[Document images with source code]
= Beginning of Section =
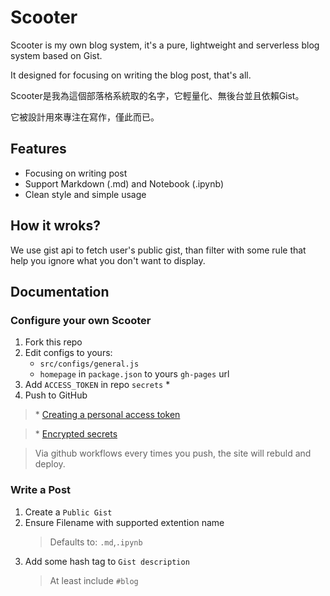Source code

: # Scooter
Scooter is my own blog system, it's a pure, lightweight and serverless blog system based on Gist.

It designed for focusing on writing the blog post, that's all.

Scooter是我為這個部落格系統取的名字，它輕量化、無後台並且依賴Gist。

它被設計用來專注在寫作，僅此而已。

## Features
- Focusing on writing post
- Support Markdown (.md) and Notebook (.ipynb)
- Clean style and simple usage


## How it wroks?
We use gist api to fetch user's public gist, than filter with some rule that help you ignore what you don't want to display.

## Documentation
### Configure your own Scooter
1. Fork this repo
2. Edit configs to yours:
    - `src/configs/general.js`
    - `homepage` in `package.json` to yours `gh-pages` url
3. Add `ACCESS_TOKEN` in repo `secrets` *
4. Push to GitHub

> \* [Creating a personal access token](https://docs.github.com/en/github/authenticating-to-github/creating-a-personal-access-token)

> \* [Encrypted secrets](https://docs.github.com/en/actions/reference/encrypted-secrets)

> Via github workflows every times you push, the site will rebuld and deploy.

### Write a Post
1. Create a `Public Gist`
2. Ensure Filename with supported extention name
    > Defaults to: `.md`,`.ipynb`  
3. Add some hash tag to `Gist description`
    > At least include `#blog`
= End of Section =
Work required:
Each line of the entries that holds "some" should be counted, and only the total given.

The answer:
2